UIS Professor Offers Simple, Accurate Way to Predict Urban Heat at Street Level for Urban Planning and Public Health Strategies Aimed at Mitigating Extreme Heat Exposure
A team of researchers has developed a straightforward yet powerful method to predict how hot it feels on city streets, offering a new tool to help communities combat the growing threat of urban heat. The study, led by Dr. Kyle Blount from the University of Illinois Springfield, shows that by combining high-resolution aerial imagery with simple surface and air temperature data, it’s possible to accurately estimate air temperatures at the street level in residential neighborhoods.
Urban heat islands—areas where cities become significantly warmer than surrounding rural areas—pose serious health risks, especially during heatwaves. But predicting exactly where and how hot it gets in different parts of a city has been a major challenge. Traditional satellite data often misses key details, like the cooling effects of tree shade, while ground-based surveys are time-consuming and expensive.
To bridge this gap, the researchers tested a new approach in 12 neighborhoods across Portland, Oregon. They used ground-based thermal cameras to measure how hot different surfaces—like asphalt, grass, and rooftops—get in both sun and shade. Then, using detailed aerial images, they calculated how much of each surface type was present in each neighborhood and how much of it was shaded.The result was a “mosaic” of surface temperatures that reflected both land cover and shading. When they compared these mosaics to actual air temperature readings taken in shaded areas, the match was striking—almost a perfect 1:1 correlation.
One of the most surprising findings was that even sunlit surfaces in tree-lined streets were cooler than similar surfaces in less shaded areas. This suggests that partial shading throughout the day, not just full shade at one moment, plays a major role in keeping neighborhoods cooler.

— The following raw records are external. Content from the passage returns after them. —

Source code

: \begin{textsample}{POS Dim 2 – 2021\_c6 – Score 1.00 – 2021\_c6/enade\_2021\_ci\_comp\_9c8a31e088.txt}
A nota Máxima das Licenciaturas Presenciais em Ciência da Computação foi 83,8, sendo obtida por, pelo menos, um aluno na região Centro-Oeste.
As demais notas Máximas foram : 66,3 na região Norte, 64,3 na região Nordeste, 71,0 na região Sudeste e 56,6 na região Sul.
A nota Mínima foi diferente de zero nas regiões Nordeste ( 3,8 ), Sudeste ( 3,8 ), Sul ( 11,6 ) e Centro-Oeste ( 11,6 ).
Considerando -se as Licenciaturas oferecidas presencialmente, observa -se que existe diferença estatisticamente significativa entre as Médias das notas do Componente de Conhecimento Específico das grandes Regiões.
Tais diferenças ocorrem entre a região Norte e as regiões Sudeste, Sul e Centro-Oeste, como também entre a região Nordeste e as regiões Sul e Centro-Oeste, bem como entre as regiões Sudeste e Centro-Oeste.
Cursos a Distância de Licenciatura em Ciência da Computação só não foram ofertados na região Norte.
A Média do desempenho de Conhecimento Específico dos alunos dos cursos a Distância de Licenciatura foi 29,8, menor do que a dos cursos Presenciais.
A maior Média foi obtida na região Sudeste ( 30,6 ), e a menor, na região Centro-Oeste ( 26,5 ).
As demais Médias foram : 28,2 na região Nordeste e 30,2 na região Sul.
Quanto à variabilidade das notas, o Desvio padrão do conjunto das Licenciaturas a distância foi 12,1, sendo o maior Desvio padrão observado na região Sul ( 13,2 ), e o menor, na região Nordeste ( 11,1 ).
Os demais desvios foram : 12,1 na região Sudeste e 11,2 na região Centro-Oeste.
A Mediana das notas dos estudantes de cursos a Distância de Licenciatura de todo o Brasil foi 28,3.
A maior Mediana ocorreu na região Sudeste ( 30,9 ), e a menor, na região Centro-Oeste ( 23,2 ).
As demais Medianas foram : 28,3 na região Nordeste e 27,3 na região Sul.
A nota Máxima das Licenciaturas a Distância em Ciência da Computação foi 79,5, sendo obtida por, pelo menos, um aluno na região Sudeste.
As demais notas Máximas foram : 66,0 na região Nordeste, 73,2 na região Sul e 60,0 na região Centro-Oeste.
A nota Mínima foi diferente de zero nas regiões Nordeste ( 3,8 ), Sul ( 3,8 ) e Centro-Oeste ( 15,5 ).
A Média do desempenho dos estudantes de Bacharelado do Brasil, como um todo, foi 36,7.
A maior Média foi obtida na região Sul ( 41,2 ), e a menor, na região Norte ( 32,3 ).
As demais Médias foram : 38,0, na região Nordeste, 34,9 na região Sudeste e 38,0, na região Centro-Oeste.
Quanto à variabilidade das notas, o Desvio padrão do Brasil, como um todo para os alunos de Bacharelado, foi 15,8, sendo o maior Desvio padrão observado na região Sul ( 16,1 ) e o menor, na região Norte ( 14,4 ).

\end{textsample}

The method is simple enough to be used by city planners, public health officials, and community groups without needing advanced modeling or expensive equipment. It could help cities identify heat-vulnerable areas, plan tree planting efforts, and design cooler, more livable neighborhoods.
As climate change continues to drive up temperatures, tools like this could be key to protecting public health and improving urban resilience.